Reverting to the TT Vauxhalls, streamlined bodywork was put on the Clay car and on the ex-Cook Barclay car, by 1925, whereas the other Barclay Vauxhall retained its TT body and external details, being used by Higgin at Colwyn Bay speed-trials in 1927. Clay removed the front-wheel-brakes from his car (they were on a 30/98, until used for the Templeton car), put on a long tail, reduced the size of the scuttle-scowls, and it looks as if he somehow reduced the height of the radiator.

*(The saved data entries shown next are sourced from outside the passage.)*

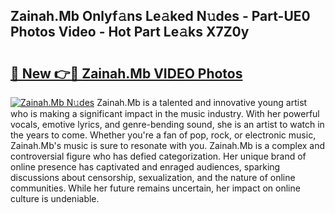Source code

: ## Zainah.Mb Onlyf𝚊ns Le𝚊ked N𝚞des - Part-UE0 Photos Video - Hot Part Le𝚊ks X7Z0y

# <h2><a href="http://ab20161.deff.icu/?id=Zainah.Mb">🔗 New 👉🔴 Zainah.Mb VIDEO Photos</a></h2>

[![Zainah.Mb N𝚞des](https://i.imgur.com/rIISA9y.gif)](http://ab20161.deff.icu/?id=Zainah.Mb)
Zainah.Mb is a talented and innovative young artist who is making a significant impact in the music industry. With her powerful vocals, emotive lyrics, and genre-bending sound, she is an artist to watch in the years to come. Whether you're a fan of pop, rock, or electronic music, Zainah.Mb's music is sure to resonate with you. Zainah.Mb is a complex and controversial figure who has defied categorization. Her unique brand of online presence has captivated and enraged audiences, sparking discussions about censorship, sexualization, and the nature of online communities. While her future remains uncertain, her impact on online culture is undeniable.
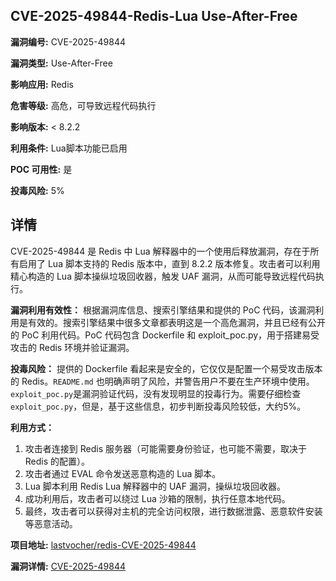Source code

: ## CVE-2025-49844-Redis-Lua Use-After-Free

**漏洞编号:** CVE-2025-49844

**漏洞类型:** Use-After-Free

**影响应用:** Redis

**危害等级:** 高危，可导致远程代码执行

**影响版本:** < 8.2.2

**利用条件:** Lua脚本功能已启用

**POC 可用性:** 是

**投毒风险:** 5%

## 详情

CVE-2025-49844 是 Redis 中 Lua 解释器中的一个使用后释放漏洞，存在于所有启用了 Lua 脚本支持的 Redis 版本中，直到 8.2.2 版本修复。攻击者可以利用精心构造的 Lua 脚本操纵垃圾回收器，触发 UAF 漏洞，从而可能导致远程代码执行。

**漏洞利用有效性：**
根据漏洞库信息、搜索引擎结果和提供的 PoC 代码，该漏洞利用是有效的。搜索引擎结果中很多文章都表明这是一个高危漏洞，并且已经有公开的 PoC 利用代码。PoC 代码包含 Dockerfile 和 exploit_poc.py，用于搭建易受攻击的 Redis 环境并验证漏洞。

**投毒风险：**
提供的 Dockerfile 看起来是安全的，它仅仅是配置一个易受攻击版本的 Redis。`README.md` 也明确声明了风险，并警告用户不要在生产环境中使用。`exploit_poc.py`是漏洞验证代码，没有发现明显的投毒行为。需要仔细检查`exploit_poc.py`，但是，基于这些信息，初步判断投毒风险较低，大约5%。

**利用方式：**
1.  攻击者连接到 Redis 服务器（可能需要身份验证，也可能不需要，取决于 Redis 的配置）。
2.  攻击者通过 EVAL 命令发送恶意构造的 Lua 脚本。
3.  Lua 脚本利用 Redis Lua 解释器中的 UAF 漏洞，操纵垃圾回收器。
4.  成功利用后，攻击者可以绕过 Lua 沙箱的限制，执行任意本地代码。
5.  最终，攻击者可以获得对主机的完全访问权限，进行数据泄露、恶意软件安装等恶意活动。

**项目地址:** [lastvocher/redis-CVE-2025-49844](https://github.com/lastvocher/redis-CVE-2025-49844)

**漏洞详情:** [CVE-2025-49844](https://nvd.nist.gov/vuln/detail/CVE-2025-49844)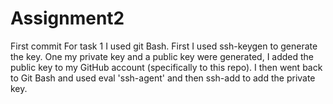# Assignment2
First commit
For task 1 I used git Bash. First I used ssh-keygen to generate the key. One my private key and a public key were generated, I added the public key to my GitHub account (specifically to this repo). 
I then went back to Git Bash and used eval 'ssh-agent' and then ssh-add to add the private key. 
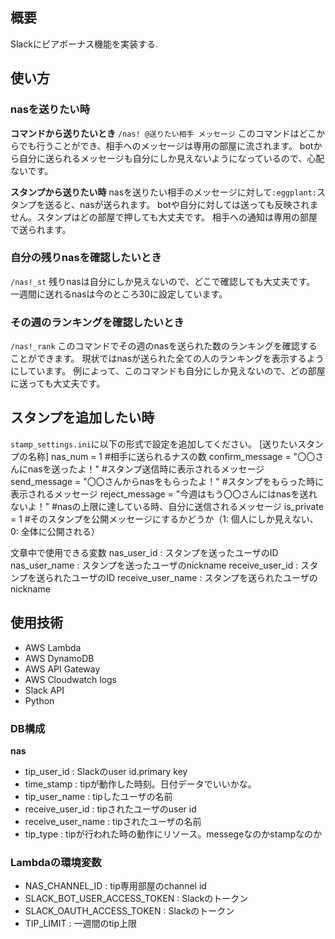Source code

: ## 概要
Slackにピアボーナス機能を実装する.

## 使い方
### nasを送りたい時
**コマンドから送りたいとき**
`/nas! @送りたい相手 メッセージ`
このコマンドはどこからでも行うことができ、相手へのメッセージは専用の部屋に流されます。
botから自分に送られるメッセージも自分にしか見えないようになっているので、心配ないです。

**スタンプから送りたい時**
nasを送りたい相手のメッセージに対して`:eggplant:`スタンプを送ると、nasが送られます。
botや自分に対しては送っても反映されません。スタンプはどの部屋で押しても大丈夫です。
相手への通知は専用の部屋で送られます。


### 自分の残りnasを確認したいとき
`/nas!_st`
残りnasは自分にしか見えないので、どこで確認しても大丈夫です。
一週間に送れるnasは今のところ30に設定しています。

### その週のランキングを確認したいとき
`/nas!_rank`
このコマンドでその週のnasを送られた数のランキングを確認することができます。
現状ではnasが送られた全ての人のランキングを表示するようにしています。
例によって、このコマンドも自分にしか見えないので、どの部屋に送っても大丈夫です。

## スタンプを追加したい時

`stamp_settings.ini`に以下の形式で設定を追加してください。
[送りたいスタンプの名称]
nas_num = 1 #相手に送られるナスの数
confirm_message = "〇〇さんにnasを送ったよ！" #スタンプ送信時に表示されるメッセージ
send_message = "〇〇さんからnasをもらったよ！" #スタンプをもらった時に表示されるメッセージ
reject_message = "今週はもう〇〇さんにはnasを送れないよ！" #nasの上限に達している時、自分に送信されるメッセージ
is_private = 1 #そのスタンプを公開メッセージにするかどうか（1: 個人にしか見えない、0: 全体に公開される）

文章中で使用できる変数
nas_user_id : スタンプを送ったユーザのID
nas_user_name : スタンプを送ったユーザのnickname
receive_user_id : スタンプを送られたユーザのID
receive_user_name : スタンプを送られたユーザのnickname

## 使用技術
- AWS Lambda
- AWS DynamoDB
- AWS API Gateway
- AWS Cloudwatch logs
- Slack API
- Python

### DB構成
**nas**
- tip_user_id : Slackのuser id.primary key
- time_stamp : tipが動作した時刻。日付データでいいかな。
- tip_user_name : tipしたユーザの名前
- receive_user_id : tipされたユーザのuser id
- receive_user_name : tipされたユーザの名前
- tip_type : tipが行われた時の動作にリソース。messegeなのかstampなのか

### Lambdaの環境変数
- NAS_CHANNEL_ID : tip専用部屋のchannel id
- SLACK_BOT_USER_ACCESS_TOKEN : Slackのトークン
- SLACK_OAUTH_ACCESS_TOKEN : Slackのトークン
- TIP_LIMIT : 一週間のtip上限

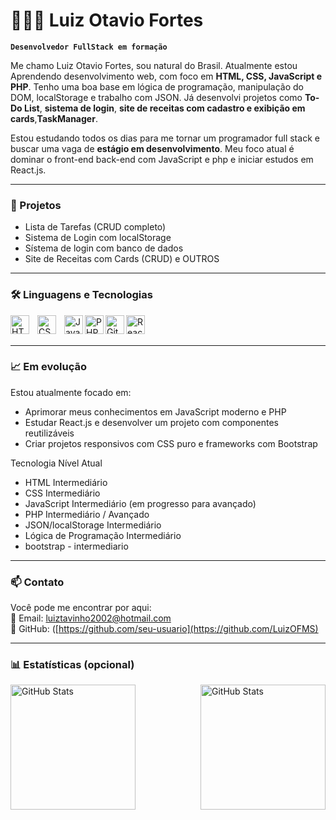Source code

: # 👨🏻‍💻 Luiz Otavio Fortes

**`Desenvolvedor FullStack em formação`**

Me chamo Luiz Otavio Fortes, sou natural do Brasil. Atualmente estou Aprendendo desenvolvimento web, com foco em **HTML, CSS, JavaScript e PHP**. Tenho uma boa base em lógica de programação, manipulação do DOM, localStorage e trabalho com JSON. Já desenvolvi projetos como **To-Do List**, **sistema de login**, **site de receitas com cadastro e exibição em cards**,**TaskManager**.

Estou estudando todos os dias para me tornar um programador full stack e buscar uma vaga de **estágio em desenvolvimento**. Meu foco atual é dominar o front-end back-end com JavaScript e php e iniciar estudos em React.js.

---

### 🚀 Projetos

- Lista de Tarefas (CRUD completo)
- Sistema de Login com localStorage
- Sístema de login com banco de dados
- Site de Receitas com Cards (CRUD)
e OUTROS
---

### 🛠️ Linguagens e Tecnologias

<img 
    align="left" 
    alt="HTML"
    title="HTML" 
    width="30px" 
    style="padding-right: 10px;" 
    src="https://cdn.jsdelivr.net/gh/devicons/devicon@latest/icons/html5/html5-original.svg" 
/>
<img 
    align="left" 
    alt="CSS" 
    title="CSS"
    width="30px" 
    style="padding-right: 10px;" 
    src="https://cdn.jsdelivr.net/gh/devicons/devicon@latest/icons/css3/css3-original.svg" 
/>
<img 
    align="left" 
    alt="JavaScript" 
    title="JavaScript"
    width="30px" 
    style="padding-right: 10 px;" 
    src="https://cdn.jsdelivr.net/gh/devicons/devicon@latest/icons/javascript/javascript-original.svg" 
/>
<img 
    align="left" 
    alt="PHP" 
    title="PHP"
    width="30px" 
    style="padding-right: 10 px;" 
    src="https://cdn.jsdelivr.net/gh/devicons/devicon@latest/icons/php/php-original.svg" 
/>
<img 
    align="left" 
    alt="Git" 
    title="Git"
    width="30px" 
    style="padding-right: 10 px;" 
    src="https://cdn.jsdelivr.net/gh/devicons/devicon@latest/icons/git/git-original.svg" 
/>


<img 
    align="left" 
    alt="React" 
    title="React (em estudo)" 
    width="30px" 
    style="padding-right: 10 px;" 
    src="https://cdn.jsdelivr.net/gh/devicons/devicon@latest/icons/react/react-original.svg" 
/>

<br/>
<br/>

---

### 📈 Em evolução

Estou atualmente focado em:
- Aprimorar meus conhecimentos em JavaScript moderno e PHP
- Estudar React.js e desenvolver um projeto com componentes reutilizáveis
- Criar projetos responsivos com CSS puro e frameworks com Bootstrap

Tecnologia	Nível Atual
- HTML	Intermediário
- CSS Intermediário
- JavaScript	Intermediário (em progresso para avançado)
- PHP	Intermediário / Avançado 
- JSON/localStorage	Intermediário
- Lógica de Programação	Intermediário
- bootstrap - intermediario
---

### 📫 Contato

Você pode me encontrar por aqui:  
📧 Email: luiztavinho2002@hotmail.com  
💼 GitHub: ([https://github.com/seu-usuario](https://github.com/LuizOFMS)  

---

### 📊 Estatísticas (opcional)

<p>
  <img 
    align="left" 
    alt="GitHub Stats" 
    height="200" 
    style="padding-right: 10px;" 
    src="https://github-readme-stats.vercel.app/api?username=LuizOFMS&show_icons=true&theme=tokyonight&include_all_commits=true&locale=pt-br" 
  />

<img 
      align="right" 
      alt="GitHub Stats" 
      height="200" 
      src="https://github-readme-stats.vercel.app/api/top-langs/?username=LuizOFMS&theme=tokyonight&layout=compact&custom_title=Tecnologias&langs_count=9" 
  />
</p>
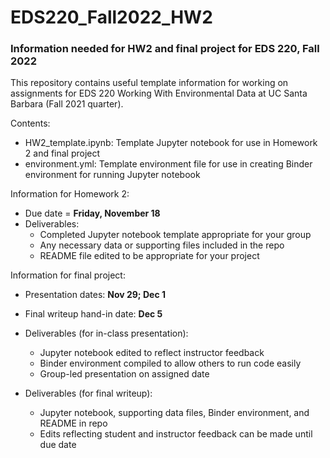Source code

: # EDS220_Fall2022_HW2
### Information needed for HW2 and final project for EDS 220, Fall 2022

This repository contains useful template information for working on assignments for EDS 220 Working With Environmental Data at UC Santa Barbara (Fall 2021 quarter). 

Contents:
- HW2_template.ipynb: Template Jupyter notebook for use in Homework 2 and final project
- environment.yml: Template environment file for use in creating Binder environment for running Jupyter notebook

Information for Homework 2:
- Due date = **Friday, November 18**
- Deliverables:
   - Completed Jupyter notebook template appropriate for your group 
   - Any necessary data or supporting files included in the repo
   - README file edited to be appropriate for your project


Information for final project:
- Presentation dates: **Nov 29; Dec 1**
- Final writeup hand-in date: **Dec 5**
- Deliverables (for in-class presentation):
  - Jupyter notebook edited to reflect instructor feedback
  - Binder environment compiled to allow others to run code easily
  - Group-led presentation on assigned date

- Deliverables (for final writeup):
  - Jupyter notebook, supporting data files, Binder environment, and README in repo
  - Edits reflecting student and instructor feedback can be made until due date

Jack Barclay had a very nice staggered-two-seater, long-tailed body put on his car, as can be seen from Plate 58 of my “Brooklands History” (Grenville, 1957 / 1981). By mid-1927 this Vauxhall had been further streamlined, its radiator now being cowled-in (but the Vauxhall flutes retained along the bonnet), the front dumb-irons enclosed, and a fairing placed over the passenger’s seat. It was in this form that John Cobb drove it with the No. 4 engine.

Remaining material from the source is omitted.